▸ **What you should do**
What is needed is a copy of each line in the listing that contains "abort".

▸ **Material supplied**

____________________

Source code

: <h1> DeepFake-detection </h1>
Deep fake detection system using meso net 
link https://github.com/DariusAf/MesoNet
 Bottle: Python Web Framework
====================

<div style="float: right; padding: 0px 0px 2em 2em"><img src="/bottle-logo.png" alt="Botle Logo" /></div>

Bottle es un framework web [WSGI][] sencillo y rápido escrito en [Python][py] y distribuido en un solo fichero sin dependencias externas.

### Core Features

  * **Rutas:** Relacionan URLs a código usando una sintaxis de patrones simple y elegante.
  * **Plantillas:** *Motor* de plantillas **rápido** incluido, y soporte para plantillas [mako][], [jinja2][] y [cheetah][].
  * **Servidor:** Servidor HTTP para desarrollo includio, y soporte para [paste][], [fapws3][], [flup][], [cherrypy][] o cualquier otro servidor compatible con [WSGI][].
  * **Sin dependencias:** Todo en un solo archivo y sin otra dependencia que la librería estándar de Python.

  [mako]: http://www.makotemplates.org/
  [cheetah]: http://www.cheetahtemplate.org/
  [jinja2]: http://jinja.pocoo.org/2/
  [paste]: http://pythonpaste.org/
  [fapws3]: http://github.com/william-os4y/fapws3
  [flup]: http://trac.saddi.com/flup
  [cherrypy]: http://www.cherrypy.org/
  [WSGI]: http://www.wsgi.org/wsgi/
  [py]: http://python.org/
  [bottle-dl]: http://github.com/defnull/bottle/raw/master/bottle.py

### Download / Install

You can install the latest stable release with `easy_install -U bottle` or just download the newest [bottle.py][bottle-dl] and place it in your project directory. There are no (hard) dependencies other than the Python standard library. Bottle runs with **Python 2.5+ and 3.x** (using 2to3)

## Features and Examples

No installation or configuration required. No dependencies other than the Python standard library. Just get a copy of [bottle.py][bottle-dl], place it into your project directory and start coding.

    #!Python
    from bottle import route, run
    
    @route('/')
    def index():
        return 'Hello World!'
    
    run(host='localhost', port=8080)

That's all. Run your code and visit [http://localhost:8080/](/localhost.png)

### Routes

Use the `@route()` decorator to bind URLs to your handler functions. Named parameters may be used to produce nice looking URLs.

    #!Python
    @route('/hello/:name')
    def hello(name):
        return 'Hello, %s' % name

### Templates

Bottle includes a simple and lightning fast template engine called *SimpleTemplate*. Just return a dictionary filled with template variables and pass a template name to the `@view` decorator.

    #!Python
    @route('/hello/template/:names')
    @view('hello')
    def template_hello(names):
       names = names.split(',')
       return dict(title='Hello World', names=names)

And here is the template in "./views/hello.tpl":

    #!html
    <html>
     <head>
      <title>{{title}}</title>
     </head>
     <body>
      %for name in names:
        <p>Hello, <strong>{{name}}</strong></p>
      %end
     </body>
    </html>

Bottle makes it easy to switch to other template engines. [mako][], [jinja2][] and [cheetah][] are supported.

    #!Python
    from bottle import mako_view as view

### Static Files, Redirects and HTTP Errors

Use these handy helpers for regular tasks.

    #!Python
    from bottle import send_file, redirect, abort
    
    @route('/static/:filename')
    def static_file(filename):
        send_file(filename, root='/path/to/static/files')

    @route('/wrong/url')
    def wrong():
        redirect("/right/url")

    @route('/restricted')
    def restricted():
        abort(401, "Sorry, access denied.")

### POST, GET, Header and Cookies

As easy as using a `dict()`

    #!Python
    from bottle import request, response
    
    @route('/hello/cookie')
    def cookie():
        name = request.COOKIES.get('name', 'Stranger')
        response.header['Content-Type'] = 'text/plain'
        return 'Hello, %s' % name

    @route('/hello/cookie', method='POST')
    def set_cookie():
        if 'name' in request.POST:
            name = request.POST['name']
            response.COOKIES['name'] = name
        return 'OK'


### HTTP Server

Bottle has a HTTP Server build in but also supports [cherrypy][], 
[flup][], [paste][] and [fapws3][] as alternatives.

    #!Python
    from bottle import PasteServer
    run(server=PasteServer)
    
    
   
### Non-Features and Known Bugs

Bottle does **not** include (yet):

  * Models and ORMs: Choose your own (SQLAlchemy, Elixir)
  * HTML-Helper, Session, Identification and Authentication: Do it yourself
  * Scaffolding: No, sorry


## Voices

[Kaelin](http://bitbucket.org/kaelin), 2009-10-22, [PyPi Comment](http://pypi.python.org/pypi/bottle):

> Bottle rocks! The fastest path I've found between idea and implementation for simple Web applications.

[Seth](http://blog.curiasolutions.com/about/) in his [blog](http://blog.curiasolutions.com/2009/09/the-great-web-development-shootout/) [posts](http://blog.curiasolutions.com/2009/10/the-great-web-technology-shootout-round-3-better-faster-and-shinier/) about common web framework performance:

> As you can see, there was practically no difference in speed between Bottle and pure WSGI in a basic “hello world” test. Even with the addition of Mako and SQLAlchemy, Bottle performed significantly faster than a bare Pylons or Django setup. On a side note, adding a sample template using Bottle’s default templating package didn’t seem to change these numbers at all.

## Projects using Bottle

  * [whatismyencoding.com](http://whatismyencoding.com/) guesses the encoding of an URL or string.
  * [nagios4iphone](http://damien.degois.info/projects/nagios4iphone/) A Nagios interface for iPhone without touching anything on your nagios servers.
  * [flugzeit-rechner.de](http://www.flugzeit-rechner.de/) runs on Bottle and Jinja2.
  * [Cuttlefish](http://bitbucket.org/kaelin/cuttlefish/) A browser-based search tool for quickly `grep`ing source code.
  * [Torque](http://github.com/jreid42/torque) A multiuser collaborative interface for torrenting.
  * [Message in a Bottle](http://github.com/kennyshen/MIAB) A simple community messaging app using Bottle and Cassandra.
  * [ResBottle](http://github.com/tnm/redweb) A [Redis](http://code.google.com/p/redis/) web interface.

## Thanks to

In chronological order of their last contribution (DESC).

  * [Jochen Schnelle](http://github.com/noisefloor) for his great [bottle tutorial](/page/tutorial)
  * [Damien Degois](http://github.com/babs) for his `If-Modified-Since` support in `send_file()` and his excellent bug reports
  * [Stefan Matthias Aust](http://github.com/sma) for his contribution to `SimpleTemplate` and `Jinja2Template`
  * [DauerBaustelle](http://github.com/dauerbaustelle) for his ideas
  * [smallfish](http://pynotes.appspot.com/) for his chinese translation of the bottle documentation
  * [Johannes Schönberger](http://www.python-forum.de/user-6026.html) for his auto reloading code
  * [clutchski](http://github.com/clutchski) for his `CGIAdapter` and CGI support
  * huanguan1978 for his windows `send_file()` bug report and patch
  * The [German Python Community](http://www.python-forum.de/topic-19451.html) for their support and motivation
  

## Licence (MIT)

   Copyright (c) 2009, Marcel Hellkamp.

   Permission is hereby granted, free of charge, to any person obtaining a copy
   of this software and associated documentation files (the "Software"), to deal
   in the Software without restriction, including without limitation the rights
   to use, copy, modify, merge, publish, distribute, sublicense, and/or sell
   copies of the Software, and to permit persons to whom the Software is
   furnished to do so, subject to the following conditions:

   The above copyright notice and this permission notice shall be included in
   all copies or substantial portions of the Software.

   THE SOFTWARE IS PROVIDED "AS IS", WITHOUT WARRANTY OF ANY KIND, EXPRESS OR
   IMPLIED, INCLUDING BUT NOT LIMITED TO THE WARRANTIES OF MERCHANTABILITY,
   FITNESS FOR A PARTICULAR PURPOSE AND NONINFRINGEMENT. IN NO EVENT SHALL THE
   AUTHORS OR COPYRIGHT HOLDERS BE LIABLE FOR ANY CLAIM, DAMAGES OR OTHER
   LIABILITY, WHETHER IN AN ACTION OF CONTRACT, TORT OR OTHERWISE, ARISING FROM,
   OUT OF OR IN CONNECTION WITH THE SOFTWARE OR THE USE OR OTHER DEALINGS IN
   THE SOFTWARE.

____________________

▸ **Response to the exercise**
    from bottle import send_file, redirect, abort
        abort(401, "Sorry, access denied.")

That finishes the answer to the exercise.